▶ _The problem_:
Find every line of the data below that has "href" in it. Reply with the number only.

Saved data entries
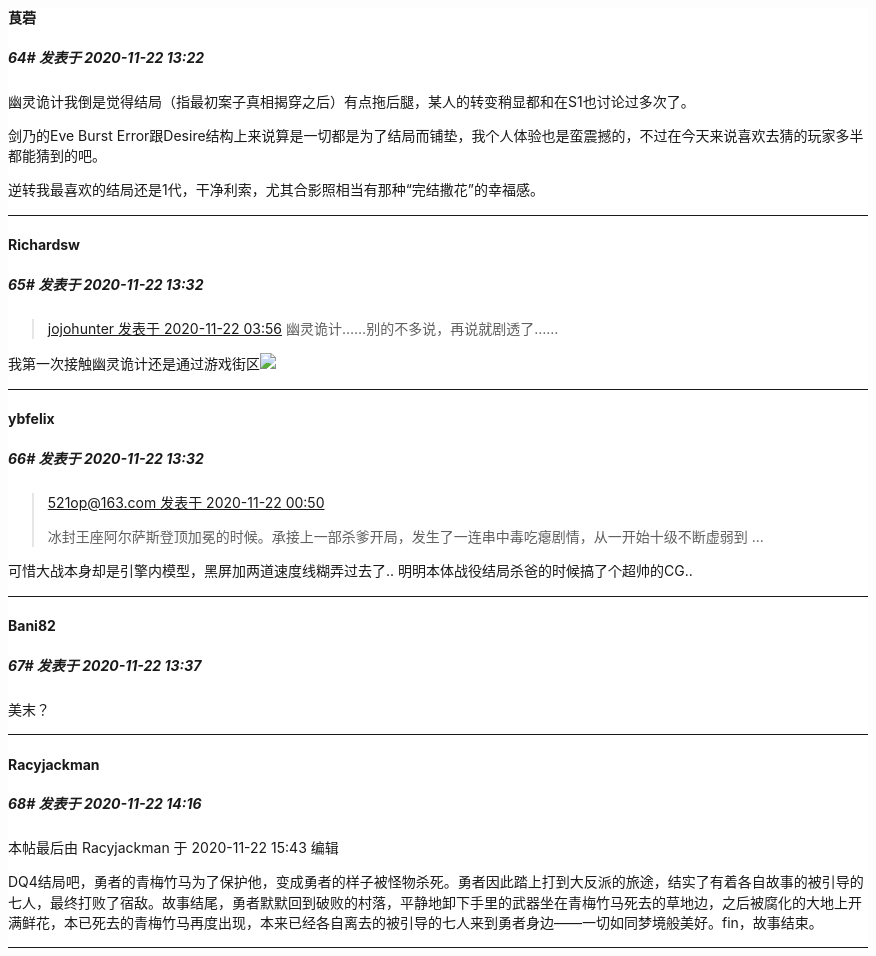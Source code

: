 ####  茛菪  
##### 64#       发表于 2020-11-22 13:22


幽灵诡计我倒是觉得结局（指最初案子真相揭穿之后）有点拖后腿，某人的转变稍显都和在S1也讨论过多次了。

剑乃的Eve Burst Error跟Desire结构上来说算是一切都是为了结局而铺垫，我个人体验也是蛮震撼的，不过在今天来说喜欢去猜的玩家多半都能猜到的吧。

逆转我最喜欢的结局还是1代，干净利索，尤其合影照相当有那种“完结撒花”的幸福感。


-----

####  Richardsw  
##### 65#       发表于 2020-11-22 13:32


<blockquote><a href="httphttps://bbs.saraba1st.com/2b/forum.php?mod=redirect&amp;goto=findpost&amp;pid=49477340&amp;ptid=1973603" target="_blank">jojohunter 发表于 2020-11-22 03:56</a>
幽灵诡计……别的不多说，再说就剧透了……</blockquote>
我第一次接触幽灵诡计还是通过游戏街区<img src="https://static.saraba1st.com/image/smiley/face2017/037.png" referrerpolicy="no-referrer">


-----

####  ybfelix  
##### 66#       发表于 2020-11-22 13:32


<blockquote><a href="httphttps://bbs.saraba1st.com/2b/forum.php?mod=redirect&amp;goto=findpost&amp;pid=49476307&amp;ptid=1973603" target="_blank">521op@163.com 发表于 2020-11-22 00:50</a>

冰封王座阿尔萨斯登顶加冕的时候。承接上一部杀爹开局，发生了一连串中毒吃瘪剧情，从一开始十级不断虚弱到 ...</blockquote>
可惜大战本身却是引擎内模型，黑屏加两道速度线糊弄过去了.. 明明本体战役结局杀爸的时候搞了个超帅的CG.. 


-----

####  Bani82  
##### 67#       发表于 2020-11-22 13:37


美末？


-----

####  Racyjackman  
##### 68#       发表于 2020-11-22 14:16


 本帖最后由 Racyjackman 于 2020-11-22 15:43 编辑 

DQ4结局吧，勇者的青梅竹马为了保护他，变成勇者的样子被怪物杀死。勇者因此踏上打到大反派的旅途，结实了有着各自故事的被引导的七人，最终打败了宿敌。故事结尾，勇者默默回到破败的村落，平静地卸下手里的武器坐在青梅竹马死去的草地边，之后被腐化的大地上开满鲜花，本已死去的青梅竹马再度出现，本来已经各自离去的被引导的七人来到勇者身边——一切如同梦境般美好。fin，故事结束。


-----
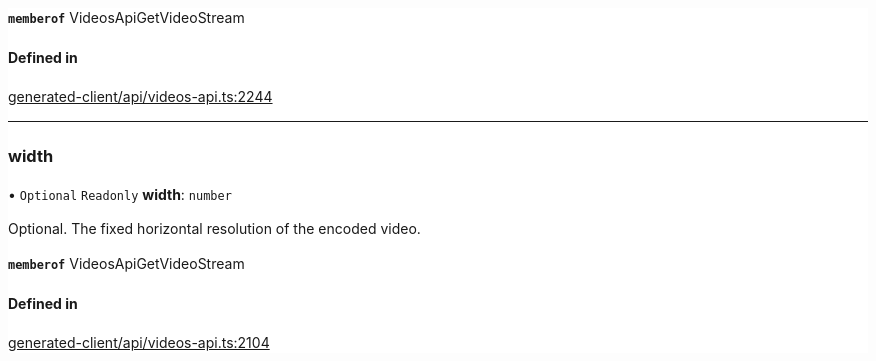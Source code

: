 **`memberof`** VideosApiGetVideoStream

#### Defined in

[generated-client/api/videos-api.ts:2244](https://github.com/thornbill/jellyfin-sdk-typescript/blob/e4df7f8/src/generated-client/api/videos-api.ts#L2244)

___

### width

• `Optional` `Readonly` **width**: `number`

Optional. The fixed horizontal resolution of the encoded video.

**`memberof`** VideosApiGetVideoStream

#### Defined in

[generated-client/api/videos-api.ts:2104](https://github.com/thornbill/jellyfin-sdk-typescript/blob/e4df7f8/src/generated-client/api/videos-api.ts#L2104)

▶ _Exercise response_:
2